Je pense que les éditeurs utilisent cette excuse de vouloir « faire rêver », que la mode doit être inatteignable, et doit forcément faire fantasmer. Mais ce n’est plus le cas. Avec les réseaux sociaux, le public, partout dans le monde, peut faire entendre sa voix. C’est ce public qui aspire également un changement au sein des magazines et de la mode en général. Les gens veulent se voir représentés et ne veulent plus acheter que du rêve. Les marques doivent donc commencer à réellement écouter les consommateurs, sans quoi ils risquent de passer à côtés d’un très gros marché.
Pourquoi avoir choisi de ne travailler qu’avec des femmes pour ce documentaire?
C’est important pour moi d’avoir une équipe majoritairement féminine pour ce projet. Pour un sujet comme celui-ci, les femmes porteront un regard différent pour la réalisation. Je souhaite valoriser les femmes devant, mais aussi derrière la caméra. Ce film est fait par des femmes, pour des femmes, et sur des femmes. Mais je ne veux néanmoins pas isoler les hommes, l’image du corps les concerne tout autant.
Que pensez-vous du projet de loi prévu en France pour lutter contre la maigreur des mannequins?

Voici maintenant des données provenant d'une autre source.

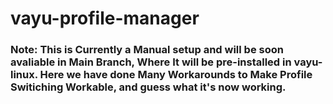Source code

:# vayu-profile-manager

### Note: This is Currently a Manual setup and will be soon avaliable in Main Branch, Where It will be pre-installed in vayu-linux. Here we have done Many Workarounds to Make Profile Switiching Workable, and guess what it's now working.
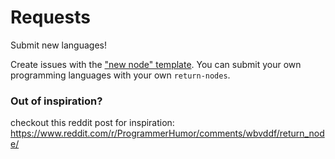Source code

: # Requests
Submit new languages! 

Create issues with the ["new node" template](https://github.com/return-node/requests/issues/new?assignees=mauro-balades&labels=enhancement&template=return-node.yml&title=%5BNew+Return+Node%5D%3A+). You can submit your own programming languages with your own `return-nodes`.

### Out of inspiration?

checkout this reddit post for inspiration: https://www.reddit.com/r/ProgrammerHumor/comments/wbvddf/return_node/

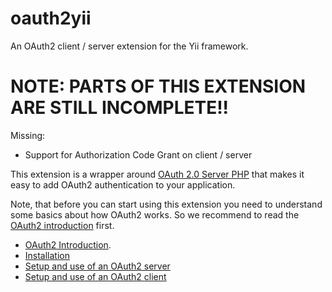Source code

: oauth2yii
=========

An OAuth2 client / server extension for the Yii framework.


# NOTE: PARTS OF THIS EXTENSION ARE STILL INCOMPLETE!!

Missing:

 * Support for Authorization Code Grant on client / server

This extension is a wrapper around [OAuth 2.0 Server PHP](http://bshaffer.github.io/oauth2-server-php-docs/)
that makes it easy to add OAuth2 authentication to your application.

Note, that before you can start using this extension you need to understand some basics about how
OAuth2 works. So we recommend to read the [OAuth2 introduction](docs/oauth2.md) first.

 * [OAuth2 Introduction](docs/oauth2.md).
 * [Installation](docs/installation.md)
 * [Setup and use of an OAuth2 server](docs/server.md)
 * [Setup and use of an OAuth2 client](docs/client.md)
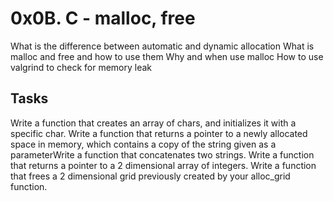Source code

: # 0x0B. C - malloc, free

What is the difference between automatic and dynamic allocation
What is malloc and free and how to use them
Why and when use malloc
How to use valgrind to check for memory leak

## Tasks
Write a function that creates an array of chars, and initializes it with a specific char.
Write a function that returns a pointer to a newly allocated space in memory, which contains a copy of the string given as a parameterWrite a function that concatenates two strings.
Write a function that returns a pointer to a 2 dimensional array of integers.
Write a function that frees a 2 dimensional grid previously created by your alloc_grid function.

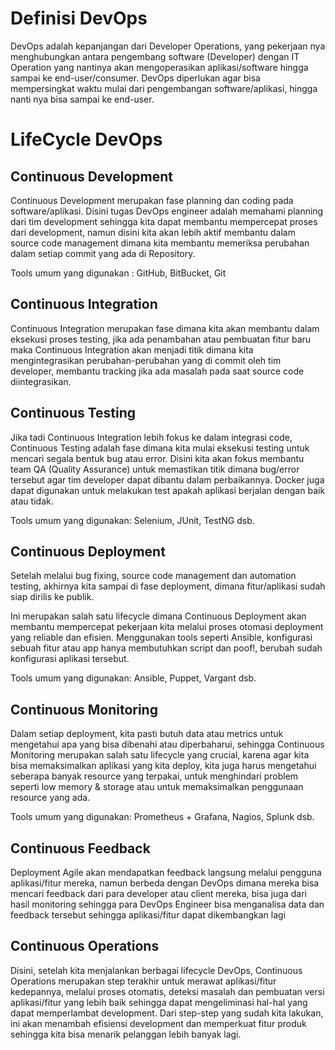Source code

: # Definisi DevOps

DevOps adalah kepanjangan dari Developer Operations, yang pekerjaan nya menghubungkan antara pengembang software (Developer) dengan IT Operation yang nantinya akan mengoperasikan aplikasi/software hingga sampai ke end-user/consumer. DevOps diperlukan agar bisa mempersingkat waktu mulai dari pengembangan software/aplikasi, hingga nanti nya bisa sampai ke end-user.

# LifeCycle DevOps
 

## Continuous Development
Continuous Development merupakan fase planning dan coding pada software/aplikasi. Disini tugas DevOps engineer adalah memahami planning dari tim development sehingga kita dapat membantu mempercepat proses dari development, namun disini kita akan lebih aktif membantu dalam source code management dimana kita membantu memeriksa perubahan dalam setiap  commit yang ada di Repository.

Tools umum yang digunakan : GitHub, BitBucket, Git


## Continuous Integration
Continuous Integration merupakan fase dimana kita akan membantu dalam eksekusi proses testing, jika ada penambahan atau pembuatan fitur baru maka Continuous Integration akan menjadi titik dimana kita mengintegrasikan perubahan-perubahan yang di commit oleh tim developer, membantu tracking jika ada masalah pada saat source code diintegrasikan. 


## Continuous Testing
Jika tadi Continuous Integration lebih fokus ke dalam integrasi code, Continuous Testing adalah fase dimana kita mulai eksekusi testing untuk mencari segala bentuk bug atau error. Disini kita akan fokus membantu team QA (Quality Assurance) untuk memastikan titik dimana bug/error tersebut agar tim developer dapat dibantu dalam perbaikannya. Docker juga dapat digunakan untuk melakukan test apakah aplikasi berjalan dengan baik atau tidak.

Tools umum yang digunakan: Selenium, JUnit, TestNG dsb. 


## Continuous Deployment
Setelah melalui bug fixing, source code management dan automation testing, akhirnya kita sampai di fase deployment, dimana fitur/aplikasi sudah siap dirilis ke publik.

Ini merupakan salah satu lifecycle dimana Continuous Deployment akan membantu mempercepat pekerjaan kita melalui proses otomasi deployment yang reliable dan efisien. Menggunakan tools seperti Ansible, konfigurasi sebuah fitur atau app hanya membutuhkan script dan poof!, berubah sudah konfigurasi aplikasi tersebut.

Tools umum yang digunakan: Ansible, Puppet, Vargant dsb. 


## Continuous Monitoring
Dalam setiap deployment, kita pasti butuh data atau metrics untuk mengetahui apa yang bisa dibenahi atau diperbaharui, sehingga Continuous Monitoring merupakan salah satu lifecycle yang crucial, karena agar kita  bisa memaksimalkan aplikasi yang kita deploy, kita juga harus mengetahui seberapa banyak resource yang terpakai, untuk menghindari problem seperti low memory & storage atau untuk memaksimalkan penggunaan resource yang ada. 

Tools umum yang digunakan: Prometheus + Grafana, Nagios, Splunk dsb. 


## Continuous Feedback
Deployment Agile akan mendapatkan feedback langsung melalui pengguna aplikasi/fitur mereka, namun berbeda dengan DevOps dimana mereka bisa mencari feedback dari para developer atau client mereka, bisa juga dari hasil monitoring sehingga para DevOps Engineer bisa menganalisa data dan feedback tersebut sehingga aplikasi/fitur dapat dikembangkan lagi


## Continuous Operations
Disini, setelah kita menjalankan berbagai lifecycle DevOps, Continuous Operations merupakan step terakhir untuk merawat aplikasi/fitur kedepannya, melalui proses otomatis, deteksi masalah dan pembuatan versi aplikasi/fitur yang lebih baik sehingga dapat mengeliminasi hal-hal yang dapat memperlambat development. Dari step-step yang sudah kita lakukan, ini akan menambah efisiensi development dan memperkuat fitur produk sehingga kita bisa menarik pelanggan lebih banyak lagi.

Ce projet concernant les mannequins trop maigres va dans la bonne direction. La France est le centre la mode, mais c’est aussi le marché qui, dans un certain sens, est le plus résistant à ce changement. Il n’existe pas beaucoup de mannequins plus-size en France. Celles qui existent, comme Clémentine Desseaux – qui apparaît dans le documentaire – ont quitté la France pour New York, afin de pouvoir bénéficier de davantage de contrats. L’équipe de Straight / Curve voudrait venir filmer à Paris, au coeur de la mode, afin de comprendre pourquoi les marques sont si réticentes vis-à-vis des mannequins plus-size, alors qu’il existe une demande. Finalement, on sent les lignes en train de bouger, que ce soit aux Etats-Unis ou en Europe.